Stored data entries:

- Opening Delimiter -

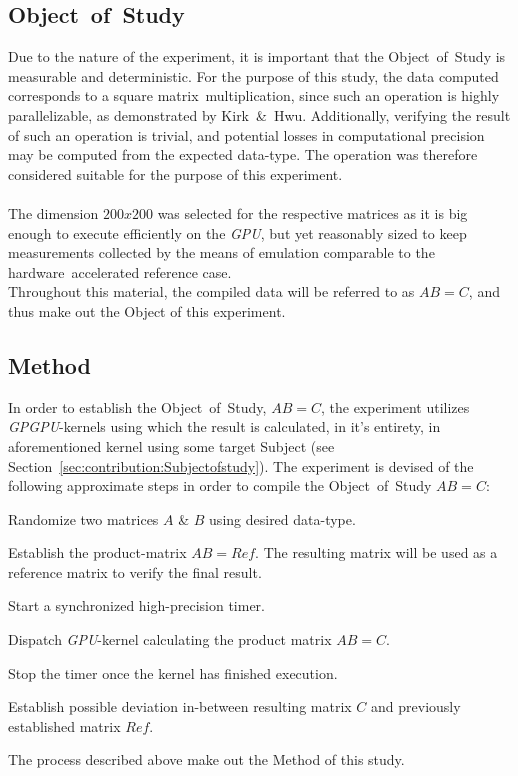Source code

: \documentclass[fleqn,10pt]{SelfArx} %
\begin{document}
\subsection{Object~of~Study}
\label{sec:contribution:objectofstudy}
Due to the nature of the experiment, it is important that the Object~of~Study is measurable and deterministic. For the purpose of this study, the data computed corresponds to a square matrix~multiplication, since such an operation is highly parallelizable, as demonstrated by Kirk~\&~Hwu\cite[ch.~3]{Kirk:2010:PMP:1841511}. Additionally, verifying the result of such an operation is trivial, and potential losses in computational precision may be computed from the expected data-type. The operation was therefore considered suitable for the purpose of this experiment.\\
\\
The dimension $200x200$ was selected for the respective matrices as it is big enough to execute efficiently on the \textit{GPU}, but yet reasonably sized to keep measurements collected by the means of emulation comparable to the hardware~accelerated reference case. \\
Throughout this material, the compiled data will be referred to as $AB=C$, and thus make out the Object of this experiment.

\subsection{Method}
\label{sec:contribution:method}
In order to establish the Object~of~Study, $AB=C$, the experiment utilizes \textit{GPGPU}-kernels using which the result is calculated, in it’s entirety, in aforementioned kernel using some target Subject (see Section~\ref{sec:contribution:Subjectofstudy}). The experiment is devised of the following approximate steps in order to compile the Object~of~Study $AB=C$:
\begin{enumerate*}
	\item Randomize two matrices $A$ \& $B$ using desired data-type.
	\item Establish the product-matrix $AB=Ref$. The resulting matrix will be used as a reference matrix to verify the final result.
	\item Start a synchronized high-precision timer.
	\item Dispatch \textit{GPU}-kernel calculating the product matrix $AB=C$.
	\item Stop the timer once the kernel has finished execution.
	\item Establish possible deviation in-between resulting matrix $C$ and previously established matrix $Ref$.
\end{enumerate*}
The process described above make out the Method of this study.
\end{document}
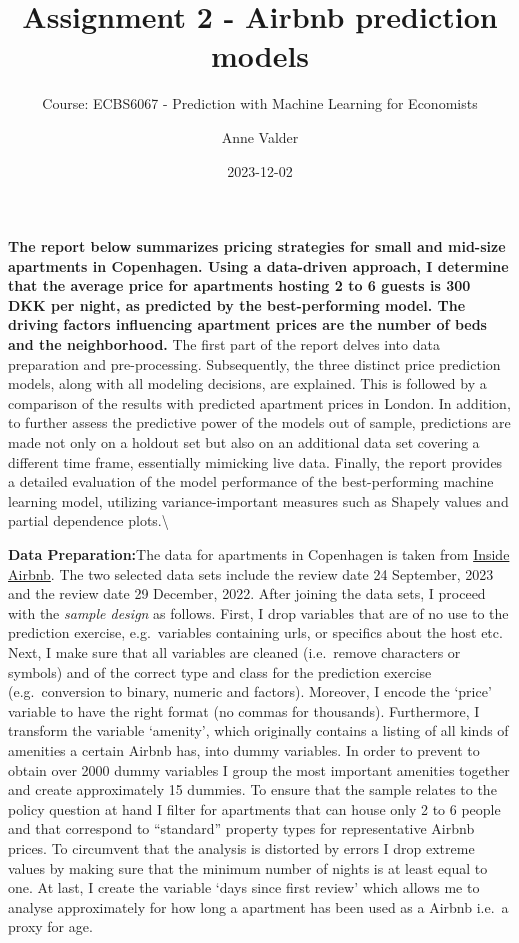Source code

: \documentclass[
]{article}
\title{Assignment 2 - Airbnb prediction models}
\subtitle{Course: ECBS6067 - Prediction with Machine Learning for
Economists}
\author{Anne Valder}
\date{2023-12-02}
\begin{document}
\maketitle

\textbf{The report below summarizes pricing strategies for small and
mid-size apartments in Copenhagen. Using a data-driven approach, I
determine that the average price for apartments hosting 2 to 6 guests is
300 DKK per night, as predicted by the best-performing model. The
driving factors influencing apartment prices are the number of beds and
the neighborhood.} The first part of the report delves into data
preparation and pre-processing. Subsequently, the three distinct price
prediction models, along with all modeling decisions, are explained.
This is followed by a comparison of the results with predicted apartment
prices in London. In addition, to further assess the predictive power of
the models out of sample, predictions are made not only on a holdout set
but also on an additional data set covering a different time frame,
essentially mimicking live data. Finally, the report provides a detailed
evaluation of the model performance of the best-performing machine
learning model, utilizing variance-important measures such as Shapely
values and partial dependence plots.\textbackslash{}

\textbf{Data Preparation:}The data for apartments in Copenhagen is taken
from \href{http://insideairbnb.com/get-the-data/}{Inside Airbnb}. The
two selected data sets include the review date 24 September, 2023 and
the review date 29 December, 2022. After joining the data sets, I
proceed with the \emph{sample design} as follows. First, I drop
variables that are of no use to the prediction exercise, e.g.~variables
containing urls, or specifics about the host etc. Next, I make sure that
all variables are cleaned (i.e.~remove characters or symbols) and of the
correct type and class for the prediction exercise (e.g.~conversion to
binary, numeric and factors). Moreover, I encode the `price' variable to
have the right format (no commas for thousands). Furthermore, I
transform the variable `amenity', which originally contains a listing of
all kinds of amenities a certain Airbnb has, into dummy variables. In
order to prevent to obtain over 2000 dummy variables I group the most
important amenities together and create approximately 15 dummies. To
ensure that the sample relates to the policy question at hand I filter
for apartments that can house only 2 to 6 people and that correspond to
``standard'' property types for representative Airbnb prices. To
circumvent that the analysis is distorted by errors I drop extreme
values by making sure that the minimum number of nights is at least
equal to one. At last, I create the variable `days since first review'
which allows me to analyse approximately for how long a apartment has
been used as a Airbnb i.e.~a proxy for age.
\end{document}
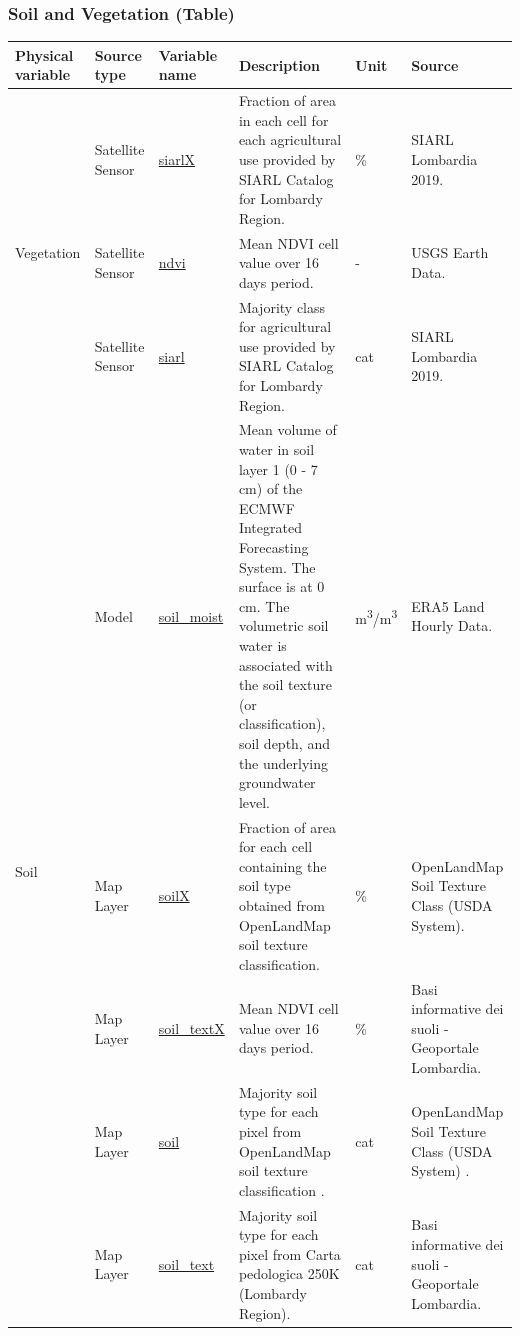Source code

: \subsubsection{Soil and Vegetation (Table)}

\begin{center}
\setlength{\arrayrulewidth}{1.5pt}
\begin{longtable}{ |p{2cm}|p{1.5cm}|p{2.3cm}|p{4cm}|p{1cm}|p{2cm}| } 
\hline
\textbf{Physical variable} & \textbf{Source type}  & \textbf{Variable name}  & \textbf{Description}  & \textbf{Unit}  & \textbf{Source}\\ 
\hline

\multirow{3}{4em}{Vegetation} & Satellite \newline Sensor  & \underline{siarlX} & Fraction of area in each cell for each agricultural use provided by SIARL Catalog for Lombardy Region.\par & \% & SIARL Lombardia 2019.\\ 
& Satellite \newline Sensor  & \underline{ndvi} &  Mean NDVI cell value over 16 days period.\par & - & USGS Earth Data.\\ 
& Satellite \newline Sensor  & \underline{siarl} &  Majority class for agricultural use provided by SIARL Catalog for Lombardy Region. \par & cat & SIARL Lombardia 2019.\\
\hline

\multirow{5}{4em}{Soil} & Model  & \underline{soil\_moist} & Mean volume of water in soil layer 1 (0 - 7 cm) of the ECMWF Integrated Forecasting System. The surface is at 0 cm. The volumetric soil water is associated with the soil texture (or classification), soil depth, and the underlying groundwater level.\par & m\textsuperscript{3}/m\textsuperscript{3} & ERA5 Land Hourly Data.\\ 
& Map Layer  & \underline{soilX} &  Fraction of area for each cell containing the soil type obtained from OpenLandMap soil texture classification.\par & \% & OpenLandMap Soil Texture Class (USDA System).\\ 
& Map Layer  & \underline{soil\_textX} &  Mean NDVI cell value over 16 days period. \par & \% & Basi informative dei suoli - Geoportale Lombardia.\\ 
& Map Layer  & \underline{soil} &  Majority soil type for each pixel from OpenLandMap soil texture classification .\par & cat & OpenLandMap Soil Texture Class (USDA System) .\\ 
& Map Layer  & \underline{soil\_text} &  Majority soil type for each pixel from Carta pedologica 250K (Lombardy Region). \par& cat & Basi informative dei suoli - Geoportale Lombardia.\\ 


\end{longtable}
\end{center}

- Closing Delimiter -

▶ **Problem details**:
Each entry above should be printed again word for word, with any picture dropped.

▶ **Reply to the exercise**:
Source code

: \documentclass[fleqn,10pt]{SelfArx} %
\begin{document}
\subsection{Object~of~Study}
\label{sec:contribution:objectofstudy}
Due to the nature of the experiment, it is important that the Object~of~Study is measurable and deterministic. For the purpose of this study, the data computed corresponds to a square matrix~multiplication, since such an operation is highly parallelizable, as demonstrated by Kirk~\&~Hwu\cite[ch.~3]{Kirk:2010:PMP:1841511}. Additionally, verifying the result of such an operation is trivial, and potential losses in computational precision may be computed from the expected data-type. The operation was therefore considered suitable for the purpose of this experiment.\\
\\
The dimension $200x200$ was selected for the respective matrices as it is big enough to execute efficiently on the \textit{GPU}, but yet reasonably sized to keep measurements collected by the means of emulation comparable to the hardware~accelerated reference case. \\
Throughout this material, the compiled data will be referred to as $AB=C$, and thus make out the Object of this experiment.

\subsection{Method}
\label{sec:contribution:method}
In order to establish the Object~of~Study, $AB=C$, the experiment utilizes \textit{GPGPU}-kernels using which the result is calculated, in it’s entirety, in aforementioned kernel using some target Subject (see Section~\ref{sec:contribution:Subjectofstudy}). The experiment is devised of the following approximate steps in order to compile the Object~of~Study $AB=C$:
\begin{enumerate*}
	\item Randomize two matrices $A$ \& $B$ using desired data-type.
	\item Establish the product-matrix $AB=Ref$. The resulting matrix will be used as a reference matrix to verify the final result.
	\item Start a synchronized high-precision timer.
	\item Dispatch \textit{GPU}-kernel calculating the product matrix $AB=C$.
	\item Stop the timer once the kernel has finished execution.
	\item Establish possible deviation in-between resulting matrix $C$ and previously established matrix $Ref$.
\end{enumerate*}
The process described above make out the Method of this study.
\end{document}
Source code

: \documentclass[
]{article}
\title{Assignment 2 - Airbnb prediction models}
\subtitle{Course: ECBS6067 - Prediction with Machine Learning for
Economists}
\author{Anne Valder}
\date{2023-12-02}
\begin{document}
\maketitle

\textbf{The report below summarizes pricing strategies for small and
mid-size apartments in Copenhagen. Using a data-driven approach, I
determine that the average price for apartments hosting 2 to 6 guests is
300 DKK per night, as predicted by the best-performing model. The
driving factors influencing apartment prices are the number of beds and
the neighborhood.} The first part of the report delves into data
preparation and pre-processing. Subsequently, the three distinct price
prediction models, along with all modeling decisions, are explained.
This is followed by a comparison of the results with predicted apartment
prices in London. In addition, to further assess the predictive power of
the models out of sample, predictions are made not only on a holdout set
but also on an additional data set covering a different time frame,
essentially mimicking live data. Finally, the report provides a detailed
evaluation of the model performance of the best-performing machine
learning model, utilizing variance-important measures such as Shapely
values and partial dependence plots.\textbackslash{}

\textbf{Data Preparation:}The data for apartments in Copenhagen is taken
from \href{http://insideairbnb.com/get-the-data/}{Inside Airbnb}. The
two selected data sets include the review date 24 September, 2023 and
the review date 29 December, 2022. After joining the data sets, I
proceed with the \emph{sample design} as follows. First, I drop
variables that are of no use to the prediction exercise, e.g.~variables
containing urls, or specifics about the host etc. Next, I make sure that
all variables are cleaned (i.e.~remove characters or symbols) and of the
correct type and class for the prediction exercise (e.g.~conversion to
binary, numeric and factors). Moreover, I encode the `price' variable to
have the right format (no commas for thousands). Furthermore, I
transform the variable `amenity', which originally contains a listing of
all kinds of amenities a certain Airbnb has, into dummy variables. In
order to prevent to obtain over 2000 dummy variables I group the most
important amenities together and create approximately 15 dummies. To
ensure that the sample relates to the policy question at hand I filter
for apartments that can house only 2 to 6 people and that correspond to
``standard'' property types for representative Airbnb prices. To
circumvent that the analysis is distorted by errors I drop extreme
values by making sure that the minimum number of nights is at least
equal to one. At last, I create the variable `days since first review'
which allows me to analyse approximately for how long a apartment has
been used as a Airbnb i.e.~a proxy for age.
\end{document}
Source code

: \subsubsection{Soil and Vegetation (Table)}

\begin{center}
\setlength{\arrayrulewidth}{1.5pt}
\begin{longtable}{ |p{2cm}|p{1.5cm}|p{2.3cm}|p{4cm}|p{1cm}|p{2cm}| } 
\hline
\textbf{Physical variable} & \textbf{Source type}  & \textbf{Variable name}  & \textbf{Description}  & \textbf{Unit}  & \textbf{Source}\\ 
\hline

\multirow{3}{4em}{Vegetation} & Satellite \newline Sensor  & \underline{siarlX} & Fraction of area in each cell for each agricultural use provided by SIARL Catalog for Lombardy Region.\par & \% & SIARL Lombardia 2019.\\ 
& Satellite \newline Sensor  & \underline{ndvi} &  Mean NDVI cell value over 16 days period.\par & - & USGS Earth Data.\\ 
& Satellite \newline Sensor  & \underline{siarl} &  Majority class for agricultural use provided by SIARL Catalog for Lombardy Region. \par & cat & SIARL Lombardia 2019.\\
\hline

\multirow{5}{4em}{Soil} & Model  & \underline{soil\_moist} & Mean volume of water in soil layer 1 (0 - 7 cm) of the ECMWF Integrated Forecasting System. The surface is at 0 cm. The volumetric soil water is associated with the soil texture (or classification), soil depth, and the underlying groundwater level.\par & m\textsuperscript{3}/m\textsuperscript{3} & ERA5 Land Hourly Data.\\ 
& Map Layer  & \underline{soilX} &  Fraction of area for each cell containing the soil type obtained from OpenLandMap soil texture classification.\par & \% & OpenLandMap Soil Texture Class (USDA System).\\ 
& Map Layer  & \underline{soil\_textX} &  Mean NDVI cell value over 16 days period. \par & \% & Basi informative dei suoli - Geoportale Lombardia.\\ 
& Map Layer  & \underline{soil} &  Majority soil type for each pixel from OpenLandMap soil texture classification .\par & cat & OpenLandMap Soil Texture Class (USDA System) .\\ 
& Map Layer  & \underline{soil\_text} &  Majority soil type for each pixel from Carta pedologica 250K (Lombardy Region). \par& cat & Basi informative dei suoli - Geoportale Lombardia.\\ 


\end{longtable}
\end{center}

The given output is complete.